Roy Leitch (1882–1957) was a Canadian Rhodes scholar, professor, activist and soldier of the Serbian Campaign (World War I). He later fought in the Spanish Civil War, serving in the Mackenzie–Papineau Battalion.  He self-published the newspaper Storm (1939–1957). He used his newspaper to expose corruption by lawyers, clergy and all forms of government.

Biography
Leitch was born in Prince Edward Island. He attended Dalhousie University, and while there he was named a Rhodes Scholar (1911), and later a professor of English Composition (1929–1931).

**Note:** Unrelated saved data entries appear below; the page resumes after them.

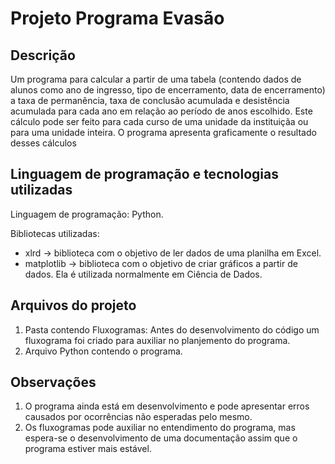 # Projeto Programa Evasão

## Descrição

Um programa para calcular a partir de uma tabela (contendo dados de alunos como ano de ingresso, tipo de encerramento, data de encerramento) a taxa de permanência, taxa de conclusão acumulada e desistência acumulada para cada ano em relação ao período de anos escolhido.
Este cálculo pode ser feito para cada curso de uma unidade da instituiçãa ou para uma unidade inteira.
O programa apresenta graficamente o resultado desses cálculos


## Linguagem de programação e tecnologias utilizadas

Linguagem de programação: Python.

Bibliotecas utilizadas:
* xlrd -> biblioteca com o objetivo de ler dados de uma planilha em Excel.
* matplotlib -> biblioteca com o objetivo de criar gráficos a partir de dados. Ela é utilizada normalmente em Ciência de Dados.

## Arquivos do projeto
1.  Pasta contendo Fluxogramas: Antes do desenvolvimento do código  um fluxograma foi criado para auxiliar no planjemento do programa.
2.  Arquivo Python contendo o programa.

## Observações
1. O programa ainda está em desenvolvimento e pode apresentar erros causados por ocorrências não esperadas pelo mesmo.
2. Os fluxogramas pode auxiliar no entendimento do programa, mas espera-se o desenvolvimento de uma documentação assim que o programa estiver mais estável.

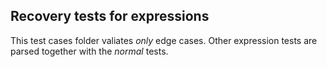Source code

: ## Recovery tests for expressions

This test cases folder valiates *only* edge cases. Other expression tests are parsed
together with the *normal* tests.
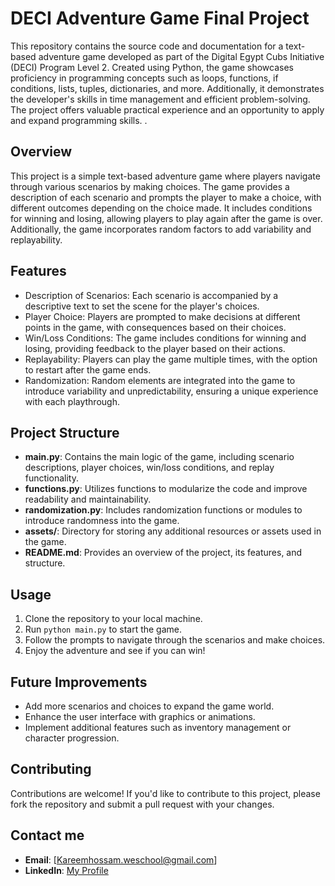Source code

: # DECI Adventure Game Final Project
This repository contains the source code and documentation for a text-based adventure game developed as part of the Digital Egypt Cubs Initiative (DECI) Program Level 2. Created using Python, the game showcases proficiency in programming concepts such as loops, functions, if conditions, lists, tuples, dictionaries, and more. Additionally, it demonstrates the developer's skills in time management and efficient problem-solving. The project offers valuable practical experience and an opportunity to apply and expand programming skills.
.

## Overview

This project is a simple text-based adventure game where players navigate through various scenarios by making choices. The game provides a description of each scenario and prompts the player to make a choice, with different outcomes depending on the choice made. It includes conditions for winning and losing, allowing players to play again after the game is over. Additionally, the game incorporates random factors to add variability and replayability.

## Features

- Description of Scenarios: Each scenario is accompanied by a descriptive text to set the scene for the player's choices.
- Player Choice: Players are prompted to make decisions at different points in the game, with consequences based on their choices.
- Win/Loss Conditions: The game includes conditions for winning and losing, providing feedback to the player based on their actions.
- Replayability: Players can play the game multiple times, with the option to restart after the game ends.
- Randomization: Random elements are integrated into the game to introduce variability and unpredictability, ensuring a unique experience with each playthrough.

## Project Structure

- **main.py**: Contains the main logic of the game, including scenario descriptions, player choices, win/loss conditions, and replay functionality.
- **functions.py**: Utilizes functions to modularize the code and improve readability and maintainability.
- **randomization.py**: Includes randomization functions or modules to introduce randomness into the game.
- **assets/**: Directory for storing any additional resources or assets used in the game.
- **README.md**: Provides an overview of the project, its features, and structure.

## Usage

1. Clone the repository to your local machine.
2. Run `python main.py` to start the game.
3. Follow the prompts to navigate through the scenarios and make choices.
4. Enjoy the adventure and see if you can win!

## Future Improvements

- Add more scenarios and choices to expand the game world.
- Enhance the user interface with graphics or animations.
- Implement additional features such as inventory management or character progression.

## Contributing

Contributions are welcome! If you'd like to contribute to this project, please fork the repository and submit a pull request with your changes.

## Contact me
- **Email**: [Kareemhossam.weschool@gmail.com]
- **LinkedIn**: [My Profile](www.linkedin.com/in/kareem-hossam-ghorab-a52b35235/)
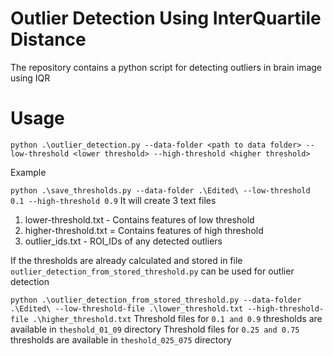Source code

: # Outlier Detection Using InterQuartile Distance

The repository contains a python script for detecting outliers in brain image using IQR

# Usage

`
python .\outlier_detection.py --data-folder <path to data folder> --low-threshold <lower threshold> --high-threshold <higher threshold>
`

Example 

`
python .\save_thresholds.py --data-folder .\Edited\ --low-threshold 0.1 --high-threshold 0.9
`
It will create 3 text files

1. lower-threshold.txt - Contains features of low threshold
2. higher-threshold.txt = Contains features of high threshold
3. outlier_ids.txt - ROI_IDs of any detected outliers

If the thresholds are already calculated and stored in file `outlier_detection_from_stored_threshold.py` can be used for outlier detection

`
python .\outlier_detection_from_stored_threshold.py --data-folder .\Edited\ --low-threshold-file .\lower_threshold.txt --high-threshold-file .\higher_threshold.txt
`
Threshold files for `0.1 and 0.9` thresholds are available in `theshold_01_09` directory
Threshold files for `0.25 and 0.75` thresholds are available in `theshold_025_075` directory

As an activist he formed his own political party, the Christian Socialists, which failed to garner a membership. He started the Catamaran Club for boys, also known as the Unholy Angels Club, and provided a place for homeless youth to stay. The Royal Canadian Mounted Police had him under surveillance as a communist in 1935. On 16 January 1935, Leitch was a guest speaker at the Unemployed and Tax Payers Association of Halifax, N.S.

At age 49, Leitch became a soldier and fought fascism in the Spanish Civil War (1937). The Communist Party of Canada (which included Dr. Norman Bethune) had a significant recruitment effort in Nova Scotia for the Mackenzie-Papineau Battalion to fight against fascism in the Spanish Civil War, even though at that time, joining the Battalion was illegal in Canada. There were 31 volunteers from the Maritimes, 19 from Nova Scotia. (1500 volunteers were recruited across the country and half of them were killed in the defeat.)  From 3–18 February 1939, 421 returning soldiers of the Battalion disembarked at Halifax. The last Nova Scotian veteran of the "Mac-Paps" died in the 1980s. The Canadian Government has always denied official recognition of these veterans. On 20 October 2001, Governor General of Canada Michaëlle Jean commemorated a monument to the Mackenzie-Papineau Battalion in Ottawa.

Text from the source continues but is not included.